Now Jesus' own ministry in Palestine was to the Jewish people, and yet these events show that He was not confined to the principal community He came to. We might even know of the tradition that as a boy He accompanied Joseph of Arimathea to England:

"And did those feet in ancient times walk upon England's mountains green?

And was the holy Lamb of God on England's pleasant pastures seen?

And did the countenance divine shine forth upon our clouded hills?

And was Jerusalem builded here

Among those dark Satanic mills?"

asked William Blake. The question perhaps will never be answered in this life - and doubtless there are now other "Satanic" things to think about in England and the West than the industrial "mills" of William Blake's time.

What we do know is that during His ministry to the Jewish people Jesus did sometimes meet with Gentiles, and also sometimes went into Gentile territory. Perhaps He went there this time to be alone with His disciples and escape the pressure of the crowds for a time.

But when the woman came to Him, not claiming for herself that she had as much right to His powers as others did, but simply asking for His help for her daughter, He ministered to her and her daughter's needs. In so doing He went beyond the expectations of His time or those of His disciples.

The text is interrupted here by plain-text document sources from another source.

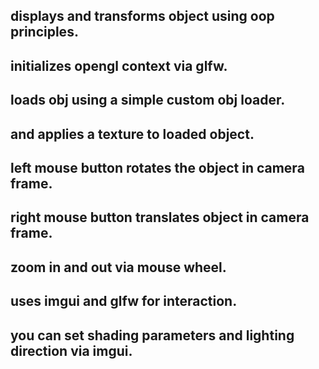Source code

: 
## displays and transforms object using oop principles. 

## initializes opengl context via glfw. 

## loads obj using a simple custom obj loader.

## and applies a texture to loaded object. 

## left mouse button rotates the object in camera frame. 

## right mouse button translates object in camera frame.

## zoom in and out via mouse wheel.

## uses imgui and glfw for interaction. 

## you can set shading parameters and lighting direction via imgui.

Perhaps like Pete Sampras in tennis He reached spiritually and found that extra power at the time of His own weariness. That is an illustration to us of the kindness and mercy of God to us Gentiles, who historically were always among those fighting against God and His chosen people.

In a real sense all of us Gentiles are included among the people of God because of the "extra reach" to us of God in Jesus Christ.

That "extra reach" will be the lifeblood of the continuation of the Christian mind in this millennium, and of the Church in any recognisable form.

By the help of Christ, we who are members of His Body are the ones who have to make that extra reach, apply that faith, achieve the reversal, and win the match.